++++ MATERIAL PROVIDED ++++

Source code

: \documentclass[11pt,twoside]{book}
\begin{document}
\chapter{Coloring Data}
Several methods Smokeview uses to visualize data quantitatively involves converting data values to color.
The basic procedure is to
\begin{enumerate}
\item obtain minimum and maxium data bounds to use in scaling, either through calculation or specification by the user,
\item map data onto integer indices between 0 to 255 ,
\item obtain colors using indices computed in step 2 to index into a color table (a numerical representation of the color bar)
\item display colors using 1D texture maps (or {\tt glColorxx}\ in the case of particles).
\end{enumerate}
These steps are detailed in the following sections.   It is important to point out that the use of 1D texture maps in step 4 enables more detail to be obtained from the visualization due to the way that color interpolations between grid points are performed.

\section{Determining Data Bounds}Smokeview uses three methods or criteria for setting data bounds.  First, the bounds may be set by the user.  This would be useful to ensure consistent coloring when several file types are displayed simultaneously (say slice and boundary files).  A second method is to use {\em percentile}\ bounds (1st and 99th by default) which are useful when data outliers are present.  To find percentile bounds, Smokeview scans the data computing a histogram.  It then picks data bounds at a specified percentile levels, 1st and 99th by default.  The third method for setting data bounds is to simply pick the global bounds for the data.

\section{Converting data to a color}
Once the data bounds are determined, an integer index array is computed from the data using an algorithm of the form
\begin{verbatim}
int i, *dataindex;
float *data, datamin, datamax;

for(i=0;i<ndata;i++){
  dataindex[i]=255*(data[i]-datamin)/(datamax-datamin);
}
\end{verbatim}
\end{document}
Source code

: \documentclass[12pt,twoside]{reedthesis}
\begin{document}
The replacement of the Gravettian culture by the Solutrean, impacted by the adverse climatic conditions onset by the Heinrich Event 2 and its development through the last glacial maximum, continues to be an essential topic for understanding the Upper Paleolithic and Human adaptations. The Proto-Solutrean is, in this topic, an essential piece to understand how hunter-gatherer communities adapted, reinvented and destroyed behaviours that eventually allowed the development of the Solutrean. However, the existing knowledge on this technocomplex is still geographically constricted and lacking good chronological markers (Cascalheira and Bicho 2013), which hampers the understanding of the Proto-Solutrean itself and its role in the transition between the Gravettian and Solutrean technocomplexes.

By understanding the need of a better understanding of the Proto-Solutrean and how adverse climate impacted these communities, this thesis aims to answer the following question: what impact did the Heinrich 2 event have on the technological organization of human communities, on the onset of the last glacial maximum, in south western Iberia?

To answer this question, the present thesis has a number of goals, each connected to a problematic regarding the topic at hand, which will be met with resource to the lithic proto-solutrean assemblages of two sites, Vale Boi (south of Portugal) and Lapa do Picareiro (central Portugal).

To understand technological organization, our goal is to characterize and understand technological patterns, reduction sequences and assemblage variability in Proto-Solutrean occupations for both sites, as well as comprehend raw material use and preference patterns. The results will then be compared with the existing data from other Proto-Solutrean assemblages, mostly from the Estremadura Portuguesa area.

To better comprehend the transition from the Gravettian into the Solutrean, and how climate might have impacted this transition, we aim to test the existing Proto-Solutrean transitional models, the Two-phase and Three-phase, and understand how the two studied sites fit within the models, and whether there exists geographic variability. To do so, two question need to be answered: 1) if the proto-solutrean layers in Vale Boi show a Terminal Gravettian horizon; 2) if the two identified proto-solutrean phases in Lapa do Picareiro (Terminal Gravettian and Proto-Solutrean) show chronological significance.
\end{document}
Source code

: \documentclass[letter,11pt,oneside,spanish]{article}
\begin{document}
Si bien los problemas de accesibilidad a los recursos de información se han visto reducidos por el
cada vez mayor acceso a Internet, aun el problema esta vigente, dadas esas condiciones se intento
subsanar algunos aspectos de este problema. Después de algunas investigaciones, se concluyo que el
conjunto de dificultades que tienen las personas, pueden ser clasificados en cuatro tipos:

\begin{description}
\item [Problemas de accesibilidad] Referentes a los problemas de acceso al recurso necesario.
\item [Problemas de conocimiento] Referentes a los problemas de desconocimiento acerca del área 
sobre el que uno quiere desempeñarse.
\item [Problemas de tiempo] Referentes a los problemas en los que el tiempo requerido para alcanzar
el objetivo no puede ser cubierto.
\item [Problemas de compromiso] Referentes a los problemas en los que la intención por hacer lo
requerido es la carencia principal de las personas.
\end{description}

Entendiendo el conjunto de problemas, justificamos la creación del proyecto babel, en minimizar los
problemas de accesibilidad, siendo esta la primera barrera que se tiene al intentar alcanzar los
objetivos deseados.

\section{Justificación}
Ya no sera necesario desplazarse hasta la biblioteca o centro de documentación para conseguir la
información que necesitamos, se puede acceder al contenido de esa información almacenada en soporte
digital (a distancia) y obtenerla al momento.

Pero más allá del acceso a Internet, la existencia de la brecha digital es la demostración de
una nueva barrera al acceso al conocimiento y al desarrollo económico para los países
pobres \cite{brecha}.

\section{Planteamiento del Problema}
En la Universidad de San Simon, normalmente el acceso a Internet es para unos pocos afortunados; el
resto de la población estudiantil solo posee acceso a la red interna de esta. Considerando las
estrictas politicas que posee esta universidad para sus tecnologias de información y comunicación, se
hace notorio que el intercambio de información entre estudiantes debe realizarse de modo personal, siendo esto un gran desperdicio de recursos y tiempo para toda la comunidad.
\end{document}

++++

- **EXERCISE DIRECTIONS**:
Reproduce the data exactly. All of it is needed.

- **RESPONSE**:
Source code

: \documentclass[11pt,twoside]{book}
\begin{document}
\chapter{Coloring Data}
Several methods Smokeview uses to visualize data quantitatively involves converting data values to color.
The basic procedure is to
\begin{enumerate}
\item obtain minimum and maxium data bounds to use in scaling, either through calculation or specification by the user,
\item map data onto integer indices between 0 to 255 ,
\item obtain colors using indices computed in step 2 to index into a color table (a numerical representation of the color bar)
\item display colors using 1D texture maps (or {\tt glColorxx}\ in the case of particles).
\end{enumerate}
These steps are detailed in the following sections.   It is important to point out that the use of 1D texture maps in step 4 enables more detail to be obtained from the visualization due to the way that color interpolations between grid points are performed.

\section{Determining Data Bounds}Smokeview uses three methods or criteria for setting data bounds.  First, the bounds may be set by the user.  This would be useful to ensure consistent coloring when several file types are displayed simultaneously (say slice and boundary files).  A second method is to use {\em percentile}\ bounds (1st and 99th by default) which are useful when data outliers are present.  To find percentile bounds, Smokeview scans the data computing a histogram.  It then picks data bounds at a specified percentile levels, 1st and 99th by default.  The third method for setting data bounds is to simply pick the global bounds for the data.

\section{Converting data to a color}
Once the data bounds are determined, an integer index array is computed from the data using an algorithm of the form
\begin{verbatim}
int i, *dataindex;
float *data, datamin, datamax;

for(i=0;i<ndata;i++){
  dataindex[i]=255*(data[i]-datamin)/(datamax-datamin);
}
\end{verbatim}
\end{document}
Source code

: \documentclass[12pt,twoside]{reedthesis}
\begin{document}
The replacement of the Gravettian culture by the Solutrean, impacted by the adverse climatic conditions onset by the Heinrich Event 2 and its development through the last glacial maximum, continues to be an essential topic for understanding the Upper Paleolithic and Human adaptations. The Proto-Solutrean is, in this topic, an essential piece to understand how hunter-gatherer communities adapted, reinvented and destroyed behaviours that eventually allowed the development of the Solutrean. However, the existing knowledge on this technocomplex is still geographically constricted and lacking good chronological markers (Cascalheira and Bicho 2013), which hampers the understanding of the Proto-Solutrean itself and its role in the transition between the Gravettian and Solutrean technocomplexes.

By understanding the need of a better understanding of the Proto-Solutrean and how adverse climate impacted these communities, this thesis aims to answer the following question: what impact did the Heinrich 2 event have on the technological organization of human communities, on the onset of the last glacial maximum, in south western Iberia?

To answer this question, the present thesis has a number of goals, each connected to a problematic regarding the topic at hand, which will be met with resource to the lithic proto-solutrean assemblages of two sites, Vale Boi (south of Portugal) and Lapa do Picareiro (central Portugal).

To understand technological organization, our goal is to characterize and understand technological patterns, reduction sequences and assemblage variability in Proto-Solutrean occupations for both sites, as well as comprehend raw material use and preference patterns. The results will then be compared with the existing data from other Proto-Solutrean assemblages, mostly from the Estremadura Portuguesa area.

To better comprehend the transition from the Gravettian into the Solutrean, and how climate might have impacted this transition, we aim to test the existing Proto-Solutrean transitional models, the Two-phase and Three-phase, and understand how the two studied sites fit within the models, and whether there exists geographic variability. To do so, two question need to be answered: 1) if the proto-solutrean layers in Vale Boi show a Terminal Gravettian horizon; 2) if the two identified proto-solutrean phases in Lapa do Picareiro (Terminal Gravettian and Proto-Solutrean) show chronological significance.
\end{document}
Source code

: \documentclass[letter,11pt,oneside,spanish]{article}
\begin{document}
Si bien los problemas de accesibilidad a los recursos de información se han visto reducidos por el
cada vez mayor acceso a Internet, aun el problema esta vigente, dadas esas condiciones se intento
subsanar algunos aspectos de este problema. Después de algunas investigaciones, se concluyo que el
conjunto de dificultades que tienen las personas, pueden ser clasificados en cuatro tipos:

\begin{description}
\item [Problemas de accesibilidad] Referentes a los problemas de acceso al recurso necesario.
\item [Problemas de conocimiento] Referentes a los problemas de desconocimiento acerca del área 
sobre el que uno quiere desempeñarse.
\item [Problemas de tiempo] Referentes a los problemas en los que el tiempo requerido para alcanzar
el objetivo no puede ser cubierto.
\item [Problemas de compromiso] Referentes a los problemas en los que la intención por hacer lo
requerido es la carencia principal de las personas.
\end{description}

Entendiendo el conjunto de problemas, justificamos la creación del proyecto babel, en minimizar los
problemas de accesibilidad, siendo esta la primera barrera que se tiene al intentar alcanzar los
objetivos deseados.

\section{Justificación}
Ya no sera necesario desplazarse hasta la biblioteca o centro de documentación para conseguir la
información que necesitamos, se puede acceder al contenido de esa información almacenada en soporte
digital (a distancia) y obtenerla al momento.

Pero más allá del acceso a Internet, la existencia de la brecha digital es la demostración de
una nueva barrera al acceso al conocimiento y al desarrollo económico para los países
pobres \cite{brecha}.

\section{Planteamiento del Problema}
En la Universidad de San Simon, normalmente el acceso a Internet es para unos pocos afortunados; el
resto de la población estudiantil solo posee acceso a la red interna de esta. Considerando las
estrictas politicas que posee esta universidad para sus tecnologias de información y comunicación, se
hace notorio que el intercambio de información entre estudiantes debe realizarse de modo personal, siendo esto un gran desperdicio de recursos y tiempo para toda la comunidad.
\end{document}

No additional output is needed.